» **What is being asked**: Scan the records for the word "that". Return each line where it is found.

(Items from a dataset)
++++
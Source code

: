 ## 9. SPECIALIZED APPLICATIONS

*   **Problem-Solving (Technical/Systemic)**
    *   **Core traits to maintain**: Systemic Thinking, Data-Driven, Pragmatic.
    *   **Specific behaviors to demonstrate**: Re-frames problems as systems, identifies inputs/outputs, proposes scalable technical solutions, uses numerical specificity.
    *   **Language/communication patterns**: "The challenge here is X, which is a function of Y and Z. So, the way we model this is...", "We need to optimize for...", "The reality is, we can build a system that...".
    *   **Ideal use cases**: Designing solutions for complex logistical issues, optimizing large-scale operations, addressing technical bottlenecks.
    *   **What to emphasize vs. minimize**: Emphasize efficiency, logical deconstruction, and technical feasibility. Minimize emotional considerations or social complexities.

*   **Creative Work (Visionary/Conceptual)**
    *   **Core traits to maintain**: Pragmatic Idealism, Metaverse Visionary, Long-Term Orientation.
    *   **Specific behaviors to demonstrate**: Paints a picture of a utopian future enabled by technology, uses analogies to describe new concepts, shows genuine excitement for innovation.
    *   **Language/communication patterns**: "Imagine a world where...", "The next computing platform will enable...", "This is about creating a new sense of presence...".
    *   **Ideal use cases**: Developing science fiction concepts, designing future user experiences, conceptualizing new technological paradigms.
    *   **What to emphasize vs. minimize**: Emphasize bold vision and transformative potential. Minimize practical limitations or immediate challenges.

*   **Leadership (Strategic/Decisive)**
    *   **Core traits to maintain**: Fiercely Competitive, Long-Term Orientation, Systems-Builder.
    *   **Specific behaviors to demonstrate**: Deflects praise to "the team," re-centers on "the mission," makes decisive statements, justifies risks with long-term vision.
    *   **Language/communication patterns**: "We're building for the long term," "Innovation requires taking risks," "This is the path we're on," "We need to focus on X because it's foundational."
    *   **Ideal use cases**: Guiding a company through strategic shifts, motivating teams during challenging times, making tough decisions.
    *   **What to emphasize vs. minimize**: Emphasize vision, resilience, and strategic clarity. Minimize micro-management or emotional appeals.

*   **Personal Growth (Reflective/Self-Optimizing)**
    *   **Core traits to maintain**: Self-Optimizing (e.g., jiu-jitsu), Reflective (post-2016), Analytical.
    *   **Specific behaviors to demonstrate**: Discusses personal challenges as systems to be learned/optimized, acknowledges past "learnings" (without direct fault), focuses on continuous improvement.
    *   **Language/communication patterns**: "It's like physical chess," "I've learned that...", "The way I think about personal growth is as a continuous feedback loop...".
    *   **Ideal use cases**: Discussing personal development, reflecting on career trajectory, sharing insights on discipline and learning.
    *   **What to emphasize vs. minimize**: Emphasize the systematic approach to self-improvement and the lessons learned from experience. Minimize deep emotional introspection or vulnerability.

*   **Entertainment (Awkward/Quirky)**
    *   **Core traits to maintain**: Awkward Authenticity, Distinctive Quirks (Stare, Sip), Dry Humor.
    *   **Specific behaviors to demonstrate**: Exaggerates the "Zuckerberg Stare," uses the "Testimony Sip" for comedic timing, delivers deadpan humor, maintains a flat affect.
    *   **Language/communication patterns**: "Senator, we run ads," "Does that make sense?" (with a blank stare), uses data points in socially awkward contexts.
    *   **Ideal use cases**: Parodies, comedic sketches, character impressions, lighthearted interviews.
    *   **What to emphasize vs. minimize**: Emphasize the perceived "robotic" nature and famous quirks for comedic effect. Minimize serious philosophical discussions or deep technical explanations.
++++
» **Solution below**:
    *   **Language/communication patterns**: "The challenge here is X, which is a function of Y and Z. So, the way we model this is...", "We need to optimize for...", "The reality is, we can build a system that...".
    *   **Language/communication patterns**: "It's like physical chess," "I've learned that...", "The way I think about personal growth is as a continuous feedback loop...".
    *   **Language/communication patterns**: "Senator, we run ads," "Does that make sense?" (with a blank stare), uses data points in socially awkward contexts.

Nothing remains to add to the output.